The Daughter of Time Rothdas book review RSS
2.0 Stars
1-15-2021

All Dragoons are Bastards

According to the NYTimes, this is one of the best mystery novels of all times. The NYTimes is incorrect. This book was written in 1950 by an English lady, and while the writing is often skillful and occasionally enjoyable the larger effect is ruined by the somewhat arbitrary story telling and the author's right-wing politics. The basic plot is that a policeman is laid up with a back injury, and with the help of his friends he does historical research into the murders supposedly perpetrated by Richard III. This diverges from the usual formula for mysteries (events happen, are actively investigated & chased and decoded), and instead what you get is a more straightforward affair where the characters come out with one historical account after another that mostly supports the case they are making. So it's not really that earlier information is investigated or recontextualised in any clever way, instead the logic & textual trail mostly just leads them where they want to go. This runs into a problem that the crew of Buffy talked about in their commentary on the show, namely that many of their plot points come up during investigations in the library, and so how do you make that interesting to the viewer? Do you have yet another scene of two talking heads, or yet another scene where everyone is sitting together around a table in the library? The Buffy writers made a continual effort to keep these scenes interesting. The author here runs into the same problem but does not tackle it with as much success. There are numerous mini-scenes where the author tries to add some juice in between the text-dumps, but these scenes often come across as forced and boring and self-congratulatory. You can quickly see the scaffolding behind the story.
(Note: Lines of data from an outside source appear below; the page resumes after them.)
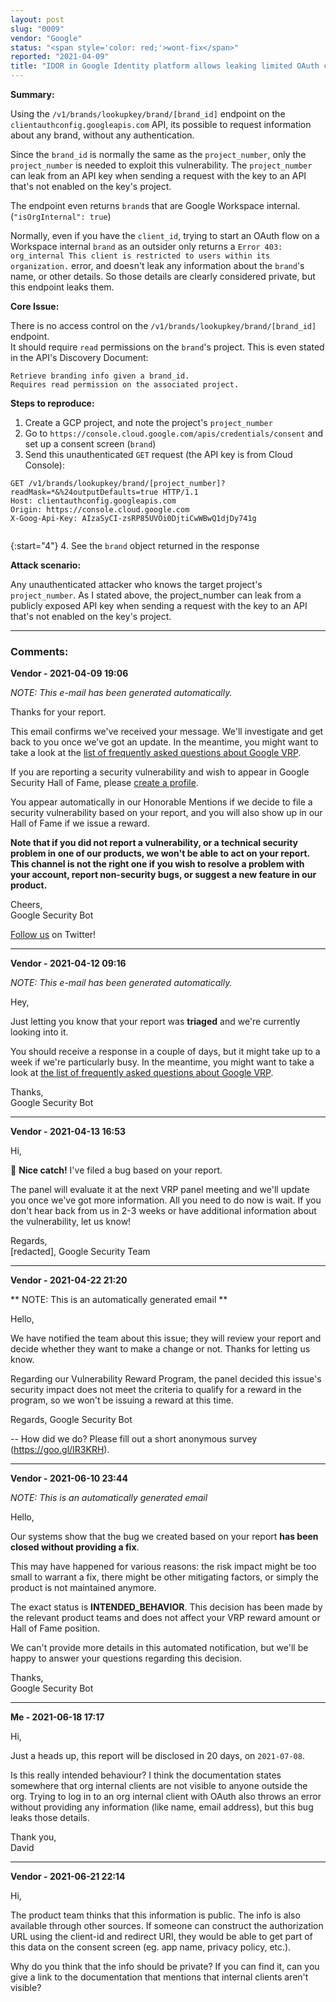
 ```yaml
---
layout: post
slug: "0009"
vendor: "Google"
status: "<span style='color: red;'>wont-fix</span>"
reported: "2021-04-09"
title: "IDOR in Google Identity platform allows leaking limited OAuth client data"
---
```


**Summary:**

Using the `/v1/brands/lookupkey/brand/[brand_id]` endpoint on the `clientauthconfig.googleapis.com` API, its possible to request information about any brand, without any authentication.

Since the `brand_id` is normally the same as the `project_number`, only the `project_number` is needed to exploit this vulnerability. The `project_number` can leak from an API key when sending a request with the key to an API that's not enabled on the key's project.

The endpoint even returns `brand`s that are Google Workspace internal. (`"isOrgInternal": true`)

Normally, even if you have the `client_id`, trying to start an OAuth flow on a Workspace internal `brand` as an outsider only returns a `Error 403: org_internal This client is restricted to users within its organization.` error, and doesn't leak any information about the `brand`'s name, or other details. So those details are clearly considered private, but this endpoint leaks them.

**Core Issue:**

There is no access control on the `/v1/brands/lookupkey/brand/[brand_id]` endpoint. \
It should require `read` permissions on the `brand`'s project. This is even stated in the API's Discovery Document:

```
Retrieve branding info given a brand_id.
Requires read permission on the associated project.
```

**Steps to reproduce:**

1. Create a GCP project, and note the project's `project_number`
2. Go to `https://console.cloud.google.com/apis/credentials/consent` and set up a consent screen (`brand`)
3. Send this unauthenticated `GET` request (the API key is from Cloud Console):

```
GET /v1/brands/lookupkey/brand/[project_number]?readMask=*&%24outputDefaults=true HTTP/1.1
Host: clientauthconfig.googleapis.com
Origin: https://console.cloud.google.com
X-Goog-Api-Key: AIzaSyCI-zsRP85UVOi0DjtiCwWBwQ1djDy741g


```

{:start="4"}
4. See the `brand` object returned in the response

**Attack scenario:**

Any unauthenticated attacker who knows the target project's `project_number`. As I stated above, the project_number can leak from a publicly exposed API key when sending a request with the key to an API that's not enabled on the key's project.

---
### Comments:

**Vendor - 2021-04-09 19:06**

*NOTE: This e-mail has been generated automatically.*

Thanks for your report.

This email confirms we've received your message. We'll investigate and get back to you once we've got an update. In the meantime, you might want to take a look at the [list of frequently asked questions about Google VRP](https://sites.google.com/site/bughunteruniversity/behind-the-scenes/faq).

If you are reporting a security vulnerability and wish to appear in Google Security Hall of Fame, please [create a profile](https://bughunter.withgoogle.com/new_profile).

You appear automatically in our Honorable Mentions if we decide to file a security vulnerability based on your report, and you will also show up in our Hall of Fame if we issue a reward.



**Note that if you did not report a vulnerability, or a technical security problem in one of our products, we won't be able to act on your report. This channel is not the right one if you wish to resolve a problem with your account, report non-security bugs, or suggest a new feature in our product.**


Cheers, \
Google Security Bot

[Follow us](https://twitter.com/googlevrp) on Twitter!

---

**Vendor - 2021-04-12 09:16**

*NOTE: This e-mail has been generated automatically.*

Hey,

Just letting you know that your report was **triaged** and we're currently looking into it.

You should receive a response in a couple of days, but it might take up to a week if we're particularly busy. In the meantime, you might want to take a look at [the list of frequently asked questions about Google VRP](https://sites.google.com/site/bughunteruniversity/behind-the-scenes/faq).

Thanks, \
Google Security Bot

---

**Vendor - 2021-04-13 16:53**

Hi,

🎉 **Nice catch!** I've filed a bug based on your report.


The panel will evaluate it at the next VRP panel meeting and we'll update you once we've got more information.
All you need to do now is wait. If you don't hear back from us in 2-3 weeks or have additional information about the vulnerability, let us know!

Regards, \
[redacted], Google Security Team

---

**Vendor - 2021-04-22 21:20**

** NOTE: This is an automatically generated email **

Hello,

We have notified the team about this issue; they will review your report and decide whether they want to make a change or not. Thanks for letting us know.

Regarding our Vulnerability Reward Program, the panel decided this issue's security impact does not meet the criteria to qualify for a reward in the program, so we won't be issuing a reward at this time.

Regards,
Google Security Bot

--
How did we do? Please fill out a short anonymous survey (https://goo.gl/IR3KRH).

---

**Vendor - 2021-06-10 23:44**

*NOTE: This is an automatically generated email*

Hello,

Our systems show that the bug we created based on your report **has been closed without providing a fix**.

This may have happened for various reasons: the risk impact might be too small to warrant a fix, there might be other mitigating factors, or simply the product is not maintained anymore.

The exact status is **INTENDED_BEHAVIOR**. This decision has been made by the relevant product teams and does not affect your VRP reward amount or Hall of Fame position.

We can't provide more details in this automated notification, but we'll be happy to answer your questions regarding this decision.

Thanks, \
Google Security Bot

---

**Me - 2021-06-18 17:17**

Hi,

Just a heads up, this report will be disclosed in 20 days, on `2021-07-08`.

Is this really intended behaviour? I think the documentation states somewhere that org internal clients are not visible to anyone outside the org. Trying to log in to an org internal client with OAuth also throws an error without providing any information (like name, email address), but this bug leaks those details.

Thank you, \
David

---

**Vendor - 2021-06-21 22:14**

Hi, 

The product team thinks that this information is public.  The info is also available through other sources.  If someone can construct the authorization URL using the client-id and redirect URI, they would be able to get part of this data on the consent screen (eg. app name, privacy policy, etc.).

Why do you think that the info should be private?  If you can find it, can you give a link to the documentation that mentions that internal clients aren't visible?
There are other issues; my own view of the times and location is owned by Mantel's Wolf Hall series, which seems more astute and enjoyable and colorful. It also makes the central mystery of this book (why were these murders ascribed to Richard III?) very simple (because Richard III's family was no longer in power, and because one of the new ruling nobles could have you whipped to death if you disagreed with their version of history). It's not a complicated equation, but this book takes 200 pages to lay it out for us. Another problem is that this book tries to take 1950's English mores, and apply them to 1590's English times. I'm not having it. Another problem is at such a historical distance, it seems a fool's errand to try and make really fine-grained judgments about people and their character, and I don't have a ton of patience for books that do this. If you want to use historical figures as templates with which to tell your own story, ok, but any effort to really nail down the nature of a person at such a remove seems impossible. One final and extremely minor quibble was that yes, the author gives the standard wisdom that faces have a bottomless & fascinating amount of detail and information in them, and yes as such portraiture is one of the most difficult and higher arts. I'd differ from her though in that she expects the face of a judge to be that of a good & humane person. Murdochian canon agrees with the first two points, but disagrees on the third, and would generally expect a judge to become self-important and narrow-minded through the habit of standing above others in judgment.